好きな景色を自由に観ることが出来ず、同居する家族以外の他人には会えない。買い物に行くのだって、許可証をコピーして持って歩かなければならない。自宅から半径1km以内、1時間まで。これが嫌なパリの住民たちは、1回目ロックダウンの経験を教訓とし、大荷物をまとめて一昨日から地方に散っていった。

これは疎開だ。そして外出禁止令もロックダウンも、戦時下の戒厳令だ。

今回のロックダウンはマクロン大統領の発表から1日半で始まるという、とんでもない急展開だった。噂では、外出禁止令が19時からになるとか、そんな程度だった。だから、この急な決定にフランス国民のほとんどが驚いた。あとから聞く話によると、このところ勃発しているテロを防ぐために急に対策をとったとか。

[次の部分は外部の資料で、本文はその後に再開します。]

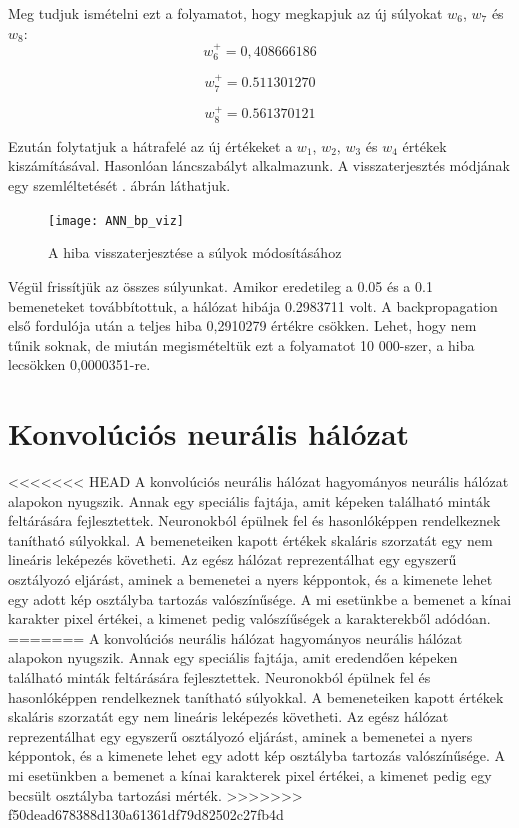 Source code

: Meg tudjuk ismételni ezt a folyamatot, hogy megkapjuk az új súlyokat $w_6$, $w_7$ és $w_8$:
$$
w_6 ^ {+} = 0,408666186
$$

$$
w_7 ^ {+} = 0.511301270
$$

$$
w_8 ^ {+} = 0.561370121
$$

Ezután folytatjuk a hátrafelé az új értékeket a $w_1$, $w_2$, $w_3$ és $w_4$ értékek kiszámításával. Hasonlóan láncszabályt alkalmazunk. A visszaterjesztés módjának egy szemléltetését . ábrán láthatjuk.

\begin{figure}
\centering
\texttt{[image: ANN\_bp\_viz]}
\caption{A hiba visszaterjesztése a súlyok módosításához}
\label{fig:ANN_bp_viz}
\end{figure}

Végül frissítjük az összes súlyunkat. Amikor eredetileg a 0.05 és a 0.1 bemeneteket továbbítottuk, a hálózat hibája 0.2983711 volt. A backpropagation első fordulója után a teljes hiba 0,2910279 értékre csökken. Lehet, hogy nem tűnik soknak, de miután megismételtük ezt a folyamatot 10 000-szer, a hiba lecsökken 0,0000351-re.

\section{Konvolúciós neurális hálózat}

<<<<<<< HEAD
A konvolúciós neurális hálózat\cite{liconvolution}\cite{lecun1995convolutional} hagyományos neurális hálózat alapokon nyugszik. Annak egy speciális fajtája, amit képeken található minták feltárására fejlesztettek. Neuronokból épülnek fel és hasonlóképpen rendelkeznek tanítható súlyokkal. A bemeneteiken kapott értékek skaláris szorzatát egy nem lineáris leképezés követheti. Az egész hálózat reprezentálhat egy egyszerű osztályozó eljárást, aminek a bemenetei a nyers képpontok, és a kimenete lehet egy adott kép osztályba tartozás valószínűsége. A mi esetünkbe a bemenet a kínai karakter pixel értékei, a kimenet pedig valószíűségek a karakterekből adódóan.
=======
A konvolúciós neurális hálózat hagyományos neurális hálózat alapokon nyugszik. Annak egy speciális fajtája, amit eredendően képeken található minták feltárására fejlesztettek. Neuronokból épülnek fel és hasonlóképpen rendelkeznek tanítható súlyokkal. A bemeneteiken kapott értékek skaláris szorzatát egy nem lineáris leképezés követheti. Az egész hálózat reprezentálhat egy egyszerű osztályozó eljárást, aminek a bemenetei a nyers képpontok, és a kimenete lehet egy adott kép osztályba tartozás valószínűsége. A mi esetünkben a bemenet a kínai karakterek pixel értékei, a kimenet pedig egy becsült osztályba tartozási mérték.
>>>>>>> f50dead678388d130a61361df79d82502c27fb4d

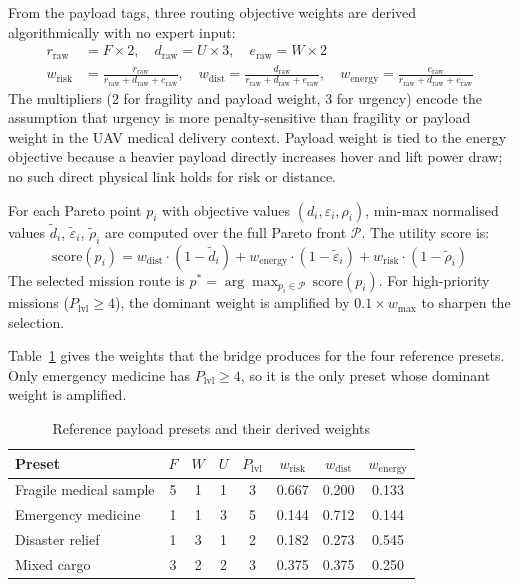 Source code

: \documentclass{ssnreview}
\begin{document}
From the payload tags, three routing objective weights are derived algorithmically with
no expert input:
\begin{align}
  r_\mathrm{raw} &= F \times 2, \quad d_\mathrm{raw} = U \times 3, \quad e_\mathrm{raw} = W \times 2 \label{eq:raw}\\
  w_\mathrm{risk} &= \frac{r_\mathrm{raw}}{r_\mathrm{raw} + d_\mathrm{raw} + e_\mathrm{raw}}, \quad
  w_\mathrm{dist} = \frac{d_\mathrm{raw}}{r_\mathrm{raw} + d_\mathrm{raw} + e_\mathrm{raw}}, \quad
  w_\mathrm{energy} = \frac{e_\mathrm{raw}}{r_\mathrm{raw} + d_\mathrm{raw} + e_\mathrm{raw}} \label{eq:weights}
\end{align}
The multipliers (2 for fragility and payload weight, 3 for urgency) encode the
assumption that urgency is more penalty-sensitive than fragility or payload weight in the
UAV medical delivery context. Payload weight is tied to the energy objective because a
heavier payload directly increases hover and lift power draw; no such direct physical
link holds for risk or distance.

For each Pareto point $p_i$ with objective values $(d_i, \varepsilon_i, \rho_i)$,
min-max normalised values $\tilde{d}_i$, $\tilde{\varepsilon}_i$, $\tilde{\rho}_i$ are
computed over the full Pareto front $\mathcal{P}$. The utility score is:
\begin{equation}
  \mathrm{score}(p_i) = w_\mathrm{dist}\cdot(1 - \tilde{d}_i) + w_\mathrm{energy}\cdot(1 - \tilde{\varepsilon}_i) + w_\mathrm{risk}\cdot(1 - \tilde{\rho}_i) \label{eq:score}
\end{equation}
The selected mission route is $p^* = \arg\max_{p_i \in \mathcal{P}}\,\mathrm{score}(p_i)$.
For high-priority missions ($P_\mathrm{lvl} \geq 4$), the dominant weight is amplified
by $0.1 \times w_\mathrm{max}$ to sharpen the selection.

Table~\ref{tab:presets} gives the weights that the bridge produces for the four reference
presets. Only emergency medicine has $P_\mathrm{lvl} \geq 4$, so it is the only preset
whose dominant weight is amplified.

\begin{table}[H]
\centering\caption{Reference payload presets and their derived weights}\label{tab:presets}\small
\begin{tabular}{l c c c c c c c}
\toprule
\textbf{Preset} & $F$ & $W$ & $U$ & $P_\mathrm{lvl}$ & $w_\mathrm{risk}$ & $w_\mathrm{dist}$ & $w_\mathrm{energy}$\\
\midrule
Fragile medical sample & 5 & 1 & 1 & 3 & 0.667 & 0.200 & 0.133\\
Emergency medicine     & 1 & 1 & 3 & 5 & 0.144 & 0.712 & 0.144\\
Disaster relief        & 1 & 3 & 1 & 2 & 0.182 & 0.273 & 0.545\\
Mixed cargo            & 3 & 2 & 2 & 3 & 0.375 & 0.375 & 0.250\\
\bottomrule
\end{tabular}
\end{table}
\end{document}

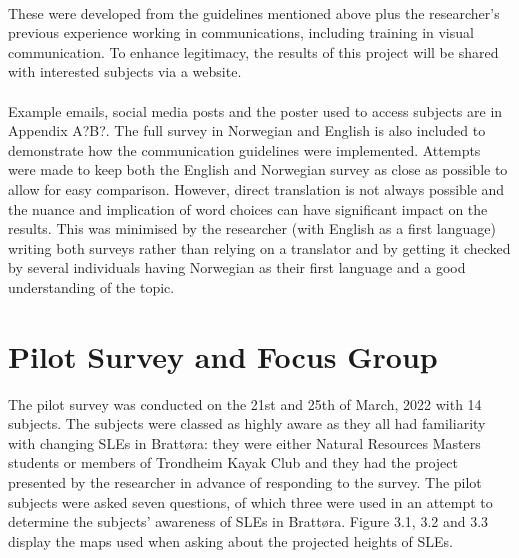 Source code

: \paragraph{}
These were developed from the guidelines mentioned above plus the researcher's previous experience working in communications, including training in visual communication. To enhance legitimacy, the results of this project will be shared with interested subjects via a website.
\paragraph{}
Example emails, social media posts and the poster used to access subjects are in Appendix A?B?. The full survey in Norwegian and English is also included to demonstrate how the communication guidelines were implemented. Attempts were made to keep both the English and Norwegian survey as close as possible to allow for easy comparison. However, direct translation is not always possible and the nuance and implication of word choices can have significant impact on the results. This was minimised by the researcher (with English as a first language) writing both surveys rather than relying on a translator and by getting it checked by several individuals having Norwegian as their first language and a good understanding of the topic.

\section{Pilot Survey and Focus Group}

The pilot survey was conducted on the 21st and 25th of March, 2022 with 14 subjects. The subjects were classed as highly aware as they all had familiarity with changing SLEs in Brattøra: they were either Natural Resources Masters students or members of Trondheim Kayak Club and they had the project presented by the researcher in advance of responding to the survey. The pilot subjects were asked seven questions, of which three were used in an attempt to determine the subjects' awareness of SLEs in Brattøra. Figure 3.1, 3.2 and 3.3 display the maps used when asking about the projected heights of SLEs.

1日で世界が変わることに、あるエピソードが頭をよぎる。ベルリンの壁だ。

たまに仕事でベルリンに行くのだけど、前回コロナの合間を縫って行った6月下旬に初めて、ベルリンの壁の生々しい跡をバスから眺めることができた。もちろん行けば、ここは元東ベルリン、ここは元西ベルリンと大体はわかるのだが、生々しく壁の中に埋め込まれていた鉄が剥き出しになっているのを見て、スマホですぐに歴史を調べると、それは一晩にして出来たということを初めて知った。揶揄かと思ったが、どうやら夜中の間にみるみるうちに壁が建設されていったらしい。

今のロックダウンはそこまで悲惨な状況ではないけれど、ある大きな権力によって、人間の権利がある日突然、いとも簡単に奪われる世の中がこの現在なんだ、ということを知っておくべきと思った。今までノホホンと40年以上生きてきて、こんなに世の中の権力を恐ろしさを感じたことはなかった。日本人の私たちは相当守られていて、外国に出ても、ヘイトだなんだと言われる現代社会において、そこまで酷い扱いを受けることはない。白人系フランス人も同様だ。先進国のそれらしい顔の色をして生まれてくれば、そこまで不当な扱いを受けることは滅多にない。それがいま、世界は変わろうとしている、権力はすべての人間に対して、大きな抑圧をかけてくる。それも、どう反発しても覆せないくらいの圧力で「義務」と「罰」という武器で、「疫病」という盾を持って迫ってくる。悔しさでいっぱいになる。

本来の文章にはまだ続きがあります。